AIM OF THE TASK
Search the data below for "programas"; list each line that holds it.

GIVEN INFORMATION
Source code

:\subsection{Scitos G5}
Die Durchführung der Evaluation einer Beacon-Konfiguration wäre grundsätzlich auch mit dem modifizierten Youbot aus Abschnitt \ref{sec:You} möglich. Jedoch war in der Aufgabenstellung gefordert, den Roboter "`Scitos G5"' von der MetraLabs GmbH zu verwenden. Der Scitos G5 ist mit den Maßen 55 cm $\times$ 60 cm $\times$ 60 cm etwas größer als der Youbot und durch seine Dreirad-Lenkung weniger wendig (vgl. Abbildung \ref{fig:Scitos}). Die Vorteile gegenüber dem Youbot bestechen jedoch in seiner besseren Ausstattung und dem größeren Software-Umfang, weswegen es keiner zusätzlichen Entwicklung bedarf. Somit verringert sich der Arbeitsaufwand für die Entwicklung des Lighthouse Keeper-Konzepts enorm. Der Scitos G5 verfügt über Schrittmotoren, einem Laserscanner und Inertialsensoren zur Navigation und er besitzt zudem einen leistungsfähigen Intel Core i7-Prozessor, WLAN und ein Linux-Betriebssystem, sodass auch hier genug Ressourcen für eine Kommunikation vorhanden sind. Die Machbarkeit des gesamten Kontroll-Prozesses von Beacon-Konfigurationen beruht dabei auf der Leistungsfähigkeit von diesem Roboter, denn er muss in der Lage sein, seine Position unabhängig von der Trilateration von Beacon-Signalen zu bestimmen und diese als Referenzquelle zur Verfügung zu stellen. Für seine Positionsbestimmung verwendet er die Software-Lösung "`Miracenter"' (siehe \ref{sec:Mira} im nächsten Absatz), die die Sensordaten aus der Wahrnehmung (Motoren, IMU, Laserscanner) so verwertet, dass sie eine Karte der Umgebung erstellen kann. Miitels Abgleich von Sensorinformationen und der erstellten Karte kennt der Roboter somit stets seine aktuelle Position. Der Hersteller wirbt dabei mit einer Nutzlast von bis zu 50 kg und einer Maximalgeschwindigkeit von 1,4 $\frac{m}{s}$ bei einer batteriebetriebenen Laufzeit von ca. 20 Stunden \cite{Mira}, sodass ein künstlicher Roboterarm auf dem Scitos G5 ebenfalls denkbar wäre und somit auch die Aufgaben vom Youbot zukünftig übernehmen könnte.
---
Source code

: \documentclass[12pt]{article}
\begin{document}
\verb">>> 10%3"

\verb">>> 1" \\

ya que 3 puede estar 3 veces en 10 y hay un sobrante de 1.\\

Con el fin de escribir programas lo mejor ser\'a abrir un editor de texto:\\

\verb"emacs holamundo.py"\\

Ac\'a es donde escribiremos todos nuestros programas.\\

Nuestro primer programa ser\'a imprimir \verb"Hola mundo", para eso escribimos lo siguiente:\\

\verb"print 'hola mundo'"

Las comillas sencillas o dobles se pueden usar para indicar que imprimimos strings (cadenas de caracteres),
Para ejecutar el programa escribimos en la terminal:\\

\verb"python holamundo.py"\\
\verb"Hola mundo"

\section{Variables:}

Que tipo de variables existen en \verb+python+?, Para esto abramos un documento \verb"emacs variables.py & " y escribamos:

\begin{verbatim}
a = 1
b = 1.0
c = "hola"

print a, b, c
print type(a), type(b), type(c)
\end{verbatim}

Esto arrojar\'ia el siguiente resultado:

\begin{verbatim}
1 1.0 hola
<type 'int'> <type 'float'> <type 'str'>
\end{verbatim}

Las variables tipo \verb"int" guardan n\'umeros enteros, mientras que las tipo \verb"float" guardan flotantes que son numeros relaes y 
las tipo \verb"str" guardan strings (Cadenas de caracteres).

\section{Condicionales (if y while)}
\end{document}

SOLVED PROBLEM
Con el fin de escribir programas lo mejor ser\'a abrir un editor de texto:\\
Ac\'a es donde escribiremos todos nuestros programas.\\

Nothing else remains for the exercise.